Джулиан шёл домой мимо Контрада-Санта-Маргерита, где располагался внушительный дворец, служивший штаб-квартирой миланской полиции – там держали политических заключённых, которым ещё не вынесли приговор. Церковные колокола отбили половину шестого, когда Кестрель добрался до Пьяцца-Сан-Феделе, где располагалась «Белла Венециа». Приблизившись ко входу, он обнаружил, что в трактире какая-то суматоха. Слуги и носильщики оживлённо говорили и махали руками, а снаружи уже собрались любопытные – пара странствующих монахов, торговец фруктами с тележкой и крестьянин с целой корзиной живых петухов. Последние добавляли немало шума к происходящему, но даже через него Джулиан разобрал знакомый голос.

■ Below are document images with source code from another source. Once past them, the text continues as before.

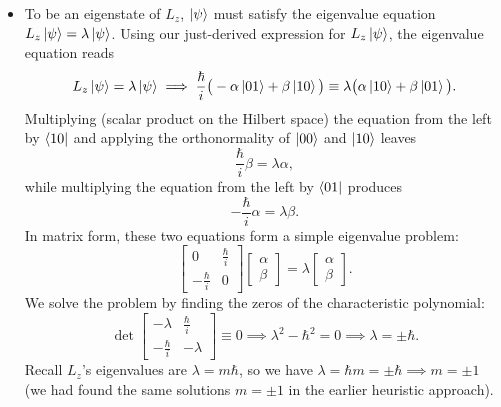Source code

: \documentclass[11pt, a4paper]{article}
\begin{document}
\begin{itemize}
	\item To be an eigenstate of $ L_{z} $, $ \ket{\psi} $ must satisfy the eigenvalue equation $ L_{z}\ket{\psi} = \lambda \ket{\psi}  $. Using our just-derived expression for $ L_{z}\ket{\psi}  $, the eigenvalue equation reads
	\begin{equation*}
		L_{z}\ket{\psi} = \lambda \ket{\psi} \implies \frac{\hbar}{i}\big(-\alpha \ket{01} + \beta \ket{10}\big) \equiv \lambda \big(\alpha \ket{10} + \beta \ket{01}\big).
	\end{equation*}
	Multiplying (scalar product on the Hilbert space) the equation from the left by $ \bra{10} $ and applying the orthonormality of $ \ket{00} $ and $ \ket{10} $ leaves
	\begin{equation*}
		\frac{\hbar}{i}\beta = \lambda \alpha,
	\end{equation*}
	while multiplying the equation from the left by $ \bra{01} $ produces
	\begin{equation*}
		-\frac{\hbar}{i}\alpha = \lambda \beta.
	\end{equation*}
	In matrix form, these two equations form a simple eigenvalue problem:
	\begin{equation*}
		\begin{bmatrix}
			0 & \frac{\hbar}{i}\\
			-\frac{\hbar}{i} & 0
		\end{bmatrix}
		\begin{bmatrix}
			\alpha\\
			\beta
		\end{bmatrix}
		= \lambda
		\begin{bmatrix}
			\alpha\\
			\beta
		\end{bmatrix}.
	\end{equation*}
	We solve the problem by finding the zeros of the characteristic polynomial:
	\begin{equation*}
		\det 
		\begin{bmatrix}
			-\lambda & \frac{\hbar}{i}\\
			-\frac{\hbar}{i} & -\lambda
		\end{bmatrix} \equiv 0 \implies \lambda^{2} - \hbar^{2} = 0 \implies \lambda = \pm \hbar.
	\end{equation*}
	Recall $ L_{z} $'s eigenvalues are $ \lambda = m \hbar $, so we have  $ \lambda = \hbar m = \pm \hbar \implies m = \pm 1$ (we had found the same solutions $ m = \pm 1 $ in the earlier heuristic approach). 
	

\end{itemize}
\end{document}
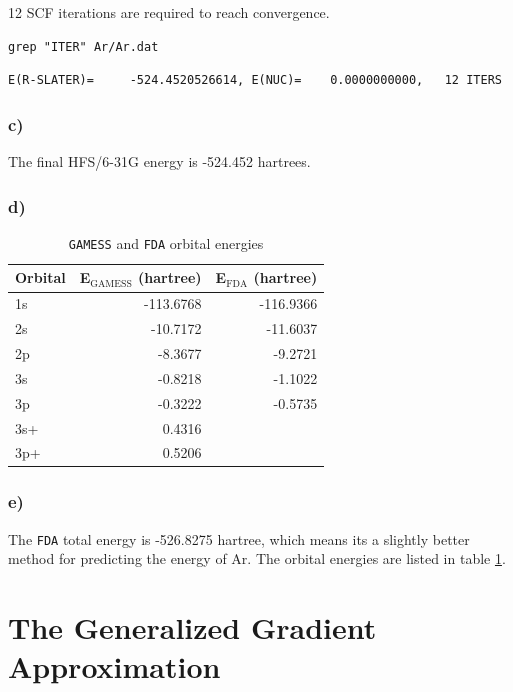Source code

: \documentclass[11pt]{article}
\begin{document}
12 SCF iterations are required to reach convergence.

\begin{verbatim}
grep "ITER" Ar/Ar.dat
\end{verbatim}

\begin{verbatim}
E(R-SLATER)=     -524.4520526614, E(NUC)=    0.0000000000,   12 ITERS
\end{verbatim}


\subsubsection{c)}
\label{sec-1-1-3}

The final HFS/6-31G energy is -524.452  hartrees.

\subsubsection{d)}
\label{sec-1-1-4}

\begin{table}[htb]
\caption{\texttt{GAMESS} and \texttt{FDA} orbital energies \label{orbital-energies}}
\centering
\begin{tabular}{lrr}
Orbital & E$_{\text{GAMESS}}$ (hartree) & E$_{\text{FDA}}$ (hartree)\\
\hline
1s & -113.6768 & -116.9366\\
2s & -10.7172 & -11.6037\\
2p & -8.3677 & -9.2721\\
3s & -0.8218 & -1.1022\\
3p & -0.3222 & -0.5735\\
3s+ & 0.4316 & \\
3p+ & 0.5206 & \\
\end{tabular}
\end{table}


\subsubsection{e)}
\label{sec-1-1-5}

The \texttt{FDA} total energy is -526.8275 hartree, which means its a slightly better method for predicting the energy of Ar. The orbital energies are listed in table \ref{orbital-energies}. 

\section{The Generalized Gradient Approximation}
\label{sec-2}
\end{document}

- Кестрель. К-Е-С-Т-Р-Е-ЛЬ. Он здесь? А почему ты сразу этого не сказал? Ты можешь говорить медленнее? Я не понимаю ни слова. Он ушёл? Когда он вернётся? Quando… э-э… Quando viene… Эй, куда ты это потащил? Положи обратно. Я ещё не решил, что остановлюсь здесь! Разойдитесь, а то я позову констебля, видит Бог, их тут предостаточно!

Один из слуг заметил Джулиана и издал облегчённый крик. Толпа расступилась и явила доктора МакГрегора, краснолицего, взъерошенного, пытающегося вырвать свой саквояж из рук здорового носильщика.

- Мой дорогой друг, - безучастно сказал Джулиан, - Англия находится в другой стороне.

- Я знаю! – взорвался МакГрегор. – Тебе не кажется, что я думаю об этом с того мига, как покинул Женеву? – он беспомощно потряс головой. – Я не мог забыть о том, что сказал Брокер, – что ты по уши вляпаешься во что-то действительно опасное. Я не могу тебя бросить. Если бы я отпустил тебя одного, а с тобой бы что-то случилось, я бы не смог смотреть Филиппе в глаза.

Филиппа Фонтклер была пугающе умной дочерью в семействе, чьим соседом был МакГрегор. Она быстро подружилась с Джулианом, и они вели оживлённую переписку.

- И не спрашивай, что я собираюсь делать, - закончил доктор, - Я не знаю, какая от меня будет польза. Я приехал сюда и по дороге съел больше риса, чем уважающий себя британец съедает за всю жизнь, и что теперь? Можешь ты честно сказать, что рад меня видеть?